MasterCard also announced at the Las Vegas conference that it will partner with Fit Pay, a San Francisco-based company, to work with manufacturers on wearable products, similar to the Apple Watch, that consumers can use to pay for everyday purchases.

While digital payments are still a small percentage of MasterCard's business now, "the fact is, that's where things are going, and we're determined to be at the cutting edge of this," Banga, the CEO, said at a September investor meeting. "You've got to deliver the safe, simple and smart transactions; you can't do that without embracing technology as the core of your business."

Many of the company's futuristic products are developed at its New York City technology hub, a facility in Manhattan's Chelsea neighborhood. One of the newer items there is Pepper, a humanoid robot that can take customers' food orders, give nutritional data and discount information, then use MasterPass to approve the transaction.

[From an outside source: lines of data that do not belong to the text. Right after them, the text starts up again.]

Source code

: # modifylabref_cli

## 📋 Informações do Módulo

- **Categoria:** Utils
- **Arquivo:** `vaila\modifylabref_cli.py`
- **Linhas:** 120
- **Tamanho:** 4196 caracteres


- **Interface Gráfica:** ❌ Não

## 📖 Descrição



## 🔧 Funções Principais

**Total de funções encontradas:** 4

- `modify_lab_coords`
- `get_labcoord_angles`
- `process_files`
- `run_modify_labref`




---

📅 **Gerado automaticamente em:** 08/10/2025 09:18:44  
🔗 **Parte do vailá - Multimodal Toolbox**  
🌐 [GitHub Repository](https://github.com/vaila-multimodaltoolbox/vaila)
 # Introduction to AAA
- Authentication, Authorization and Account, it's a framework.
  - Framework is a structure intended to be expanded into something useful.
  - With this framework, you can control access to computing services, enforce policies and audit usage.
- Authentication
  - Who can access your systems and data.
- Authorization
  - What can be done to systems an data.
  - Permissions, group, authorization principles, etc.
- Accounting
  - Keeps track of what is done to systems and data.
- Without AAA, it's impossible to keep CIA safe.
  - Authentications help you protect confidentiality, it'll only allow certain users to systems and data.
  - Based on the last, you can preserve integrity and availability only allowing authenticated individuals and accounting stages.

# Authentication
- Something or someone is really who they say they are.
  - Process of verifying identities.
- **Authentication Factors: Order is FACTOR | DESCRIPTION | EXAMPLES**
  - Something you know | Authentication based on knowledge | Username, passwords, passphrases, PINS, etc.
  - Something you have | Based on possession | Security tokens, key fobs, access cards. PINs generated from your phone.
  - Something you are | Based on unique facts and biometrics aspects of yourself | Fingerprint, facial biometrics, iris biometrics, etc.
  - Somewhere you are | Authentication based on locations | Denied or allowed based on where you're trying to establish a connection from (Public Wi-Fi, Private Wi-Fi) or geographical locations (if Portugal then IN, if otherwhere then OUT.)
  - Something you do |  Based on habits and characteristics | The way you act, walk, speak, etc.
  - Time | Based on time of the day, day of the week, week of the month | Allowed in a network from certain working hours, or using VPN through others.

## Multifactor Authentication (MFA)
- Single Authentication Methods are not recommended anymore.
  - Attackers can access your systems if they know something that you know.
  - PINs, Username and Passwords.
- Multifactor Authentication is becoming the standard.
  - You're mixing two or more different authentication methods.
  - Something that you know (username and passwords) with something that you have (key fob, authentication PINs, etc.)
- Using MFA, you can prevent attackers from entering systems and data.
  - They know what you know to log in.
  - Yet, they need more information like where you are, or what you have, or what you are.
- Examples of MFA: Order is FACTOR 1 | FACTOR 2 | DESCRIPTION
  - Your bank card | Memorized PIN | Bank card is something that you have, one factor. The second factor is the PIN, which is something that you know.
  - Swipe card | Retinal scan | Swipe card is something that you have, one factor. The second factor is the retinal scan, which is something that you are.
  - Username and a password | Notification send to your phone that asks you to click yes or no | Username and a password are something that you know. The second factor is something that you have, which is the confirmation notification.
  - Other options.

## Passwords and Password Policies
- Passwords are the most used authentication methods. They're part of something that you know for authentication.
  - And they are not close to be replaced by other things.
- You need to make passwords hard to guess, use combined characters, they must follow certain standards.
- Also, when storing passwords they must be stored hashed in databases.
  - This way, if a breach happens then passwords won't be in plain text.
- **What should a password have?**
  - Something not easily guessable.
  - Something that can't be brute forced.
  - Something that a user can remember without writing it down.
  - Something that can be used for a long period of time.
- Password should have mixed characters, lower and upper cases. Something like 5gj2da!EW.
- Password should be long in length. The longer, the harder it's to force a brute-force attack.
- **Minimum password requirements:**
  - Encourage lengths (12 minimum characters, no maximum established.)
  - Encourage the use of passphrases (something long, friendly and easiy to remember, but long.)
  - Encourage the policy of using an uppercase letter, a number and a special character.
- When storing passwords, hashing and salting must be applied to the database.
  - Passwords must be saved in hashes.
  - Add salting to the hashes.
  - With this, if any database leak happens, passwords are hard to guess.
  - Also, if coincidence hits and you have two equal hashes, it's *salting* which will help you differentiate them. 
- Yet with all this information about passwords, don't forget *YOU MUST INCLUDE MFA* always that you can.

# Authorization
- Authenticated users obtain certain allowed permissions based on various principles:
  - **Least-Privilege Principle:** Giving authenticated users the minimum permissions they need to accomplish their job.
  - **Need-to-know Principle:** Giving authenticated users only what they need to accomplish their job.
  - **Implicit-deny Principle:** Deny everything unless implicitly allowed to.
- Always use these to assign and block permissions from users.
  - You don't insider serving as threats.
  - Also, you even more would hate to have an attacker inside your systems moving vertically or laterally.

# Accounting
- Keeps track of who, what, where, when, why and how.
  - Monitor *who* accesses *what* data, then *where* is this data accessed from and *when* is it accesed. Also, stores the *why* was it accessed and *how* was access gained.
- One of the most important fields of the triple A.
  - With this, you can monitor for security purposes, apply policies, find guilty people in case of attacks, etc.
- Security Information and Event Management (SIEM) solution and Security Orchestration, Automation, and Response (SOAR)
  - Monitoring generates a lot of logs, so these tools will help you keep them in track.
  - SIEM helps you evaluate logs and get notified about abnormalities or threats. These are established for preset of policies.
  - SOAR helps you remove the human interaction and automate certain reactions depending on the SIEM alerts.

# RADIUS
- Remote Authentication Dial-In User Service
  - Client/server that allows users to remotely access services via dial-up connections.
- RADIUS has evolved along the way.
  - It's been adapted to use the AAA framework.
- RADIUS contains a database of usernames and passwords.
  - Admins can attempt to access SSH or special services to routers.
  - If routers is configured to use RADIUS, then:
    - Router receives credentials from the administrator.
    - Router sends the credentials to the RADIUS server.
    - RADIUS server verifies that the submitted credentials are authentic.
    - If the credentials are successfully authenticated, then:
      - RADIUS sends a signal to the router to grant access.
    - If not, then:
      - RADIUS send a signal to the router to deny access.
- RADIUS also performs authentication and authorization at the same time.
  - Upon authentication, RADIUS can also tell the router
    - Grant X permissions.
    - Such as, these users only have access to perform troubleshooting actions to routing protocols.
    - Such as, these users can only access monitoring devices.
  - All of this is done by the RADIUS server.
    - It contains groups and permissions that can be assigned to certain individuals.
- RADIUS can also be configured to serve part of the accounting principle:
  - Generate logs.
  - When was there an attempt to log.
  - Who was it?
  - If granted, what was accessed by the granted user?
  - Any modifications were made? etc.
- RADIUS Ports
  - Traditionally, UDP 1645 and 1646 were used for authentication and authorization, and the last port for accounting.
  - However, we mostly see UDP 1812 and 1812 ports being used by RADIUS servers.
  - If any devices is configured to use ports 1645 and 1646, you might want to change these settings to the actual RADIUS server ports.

Pepper was announced in May and will be piloted in Asia with Pizza Hut, a division of Yum! Brands  (YUM) - Get Report, by the end of the year. 

For consumers who want a home-cooked meal but prefer to avoid the grocery story, a 'Groceries by MasterCard' app links with a high-tech Samsung refrigerator to select and buy food from partner chains including FreshDirect, MyWebGrocer, and ShopRite

Finally, using biometric authentication technology, MasterCard created a selfie pay app called "Identity Check Mobile." Launched in 12 European countries, the service lets customers verify their identity with a real-time image of themselves that includes a specified movement to prove the image hasn't been misappropriated.

BMO Financial Group will be the first bank to use the app in Canada and the U.S. 

"Making the online payment experience near frictionless and more secure is a priority for Mastercard," Ajay Bhalla, MasterCard president of enterprise risk & security, said in a statement. "Moving this technology beyond the pilot phase is a significant milestone in the evolution of payments."